While Ireland had been an independent country since 1922 and remained neutral throughout the war, it continued to share weather readings with Britain’s Met Office, which used the data to produce forecasts needed by Irish farmers and fishermen. But after war broke out, British authorities asked for the readings to be taken every hour, instead of every six hours.

Sweeney was on the midnight to 4 a.m. shift on June 3, her 21st birthday, when she recorded a drop in the barometric pressure. She telegraphed the readings to Dublin, which sent them on to London, then didn’t think much more about it.
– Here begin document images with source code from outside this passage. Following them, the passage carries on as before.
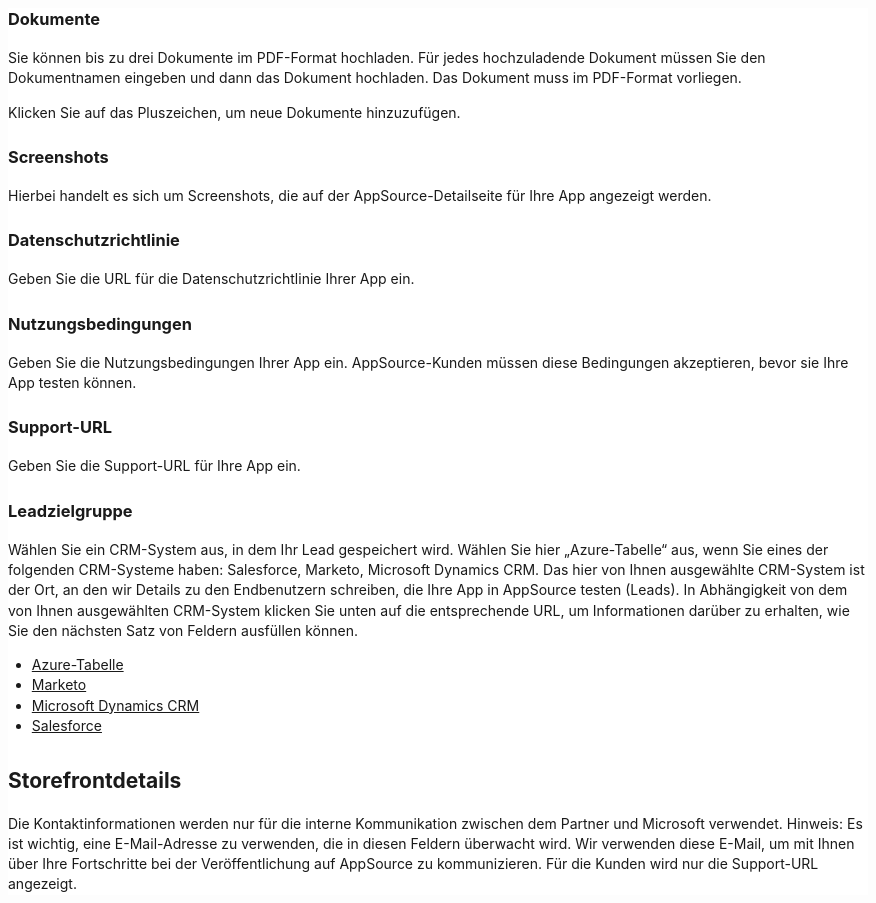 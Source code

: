 ### <a name="documents"></a>Dokumente

Sie können bis zu drei Dokumente im PDF-Format hochladen. Für jedes hochzuladende Dokument müssen Sie den Dokumentnamen eingeben und dann das Dokument hochladen. Das Dokument muss im PDF-Format vorliegen.

Klicken Sie auf das Pluszeichen, um neue Dokumente hinzuzufügen.

### <a name="screenshots"></a>Screenshots

Hierbei handelt es sich um Screenshots, die auf der AppSource-Detailseite für Ihre App angezeigt werden.

### <a name="privacy-policy"></a>Datenschutzrichtlinie

Geben Sie die URL für die Datenschutzrichtlinie Ihrer App ein.

### <a name="terms-of-use"></a>Nutzungsbedingungen

Geben Sie die Nutzungsbedingungen Ihrer App ein. AppSource-Kunden müssen diese Bedingungen akzeptieren, bevor sie Ihre App testen können.

### <a name="support-url"></a>Support-URL

Geben Sie die Support-URL für Ihre App ein.

### <a name="lead-destination"></a>Leadzielgruppe

Wählen Sie ein CRM-System aus, in dem Ihr Lead gespeichert wird. Wählen Sie hier „Azure-Tabelle“ aus, wenn Sie eines der folgenden CRM-Systeme haben: Salesforce, Marketo, Microsoft Dynamics CRM. Das hier von Ihnen ausgewählte CRM-System ist der Ort, an den wir Details zu den Endbenutzern schreiben, die Ihre App in AppSource testen (Leads). In Abhängigkeit von dem von Ihnen ausgewählten CRM-System klicken Sie unten auf die entsprechende URL, um Informationen darüber zu erhalten, wie Sie den nächsten Satz von Feldern ausfüllen können.

* [Azure-Tabelle](./cloud-partner-portal-lead-management-instructions-azure-table.md)
* [Marketo](./cloud-partner-portal-lead-management-instructions-marketo.md)
* [Microsoft Dynamics CRM](./cloud-partner-portal-lead-management-instructions-dynamics.md)
* [Salesforce](./cloud-partner-portal-lead-management-instructions-salesforce.md)

## <a name="storefront-details"></a>Storefrontdetails

Die Kontaktinformationen werden nur für die interne Kommunikation zwischen dem Partner und Microsoft verwendet. Hinweis: Es ist wichtig, eine E-Mail-Adresse zu verwenden, die in diesen Feldern überwacht wird. Wir verwenden diese E-Mail, um mit Ihnen über Ihre Fortschritte bei der Veröffentlichung auf AppSource zu kommunizieren. Für die Kunden wird nur die Support-URL angezeigt.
But a few hours later, the phone rang and a “squeaky voiced Englishwoman” asked whether the readings were correct. She read off the data and hung up, only to get two more calls seeking confirmation of her readings.

For Stagg, the data from Blacksod confirmed his forecast that a low pressure system would move in from the Atlantic, bringing high winds and thick clouds to the Normandy coast on the night of June 4 and into June 5.

But Sweeney still had another part to play in D-Day.


At 1 p.m. on June 4, she recorded a slight increase in barometric pressure.

That helped Stagg forecast another change in the weather, and later that day, he told Eisenhower that he expected the winds to die down and the clouds to abate in time for a landing on June 6.

The invasion was a go.


“Well, Stagg, we’re putting it back on again,” Eisenhower told his chief forecaster, according to Stagg’s book, “Forecast for Overlord,” Ross said. “For heaven’s sake, hold the weather to what you’ve told us and don’t bring us any more bad news.”

Sweeney didn’t learn about the part she played in history until 1956, when Ireland’s meteorological service gave her a copy of the data that informed the D-Day weather forecasts, her grandson, Fergus Sweeney, said in an interview with The Associated Press.

She died on Dec. 17 at a nursing home near Blacksod. She was 100.

“I think she she would be very proud that she did her job diligently that night because of what followed, and I think she would maybe try and remind us all that if we don’t stop the madness, we could be back at another Normandy,” Fergus Sweeney said.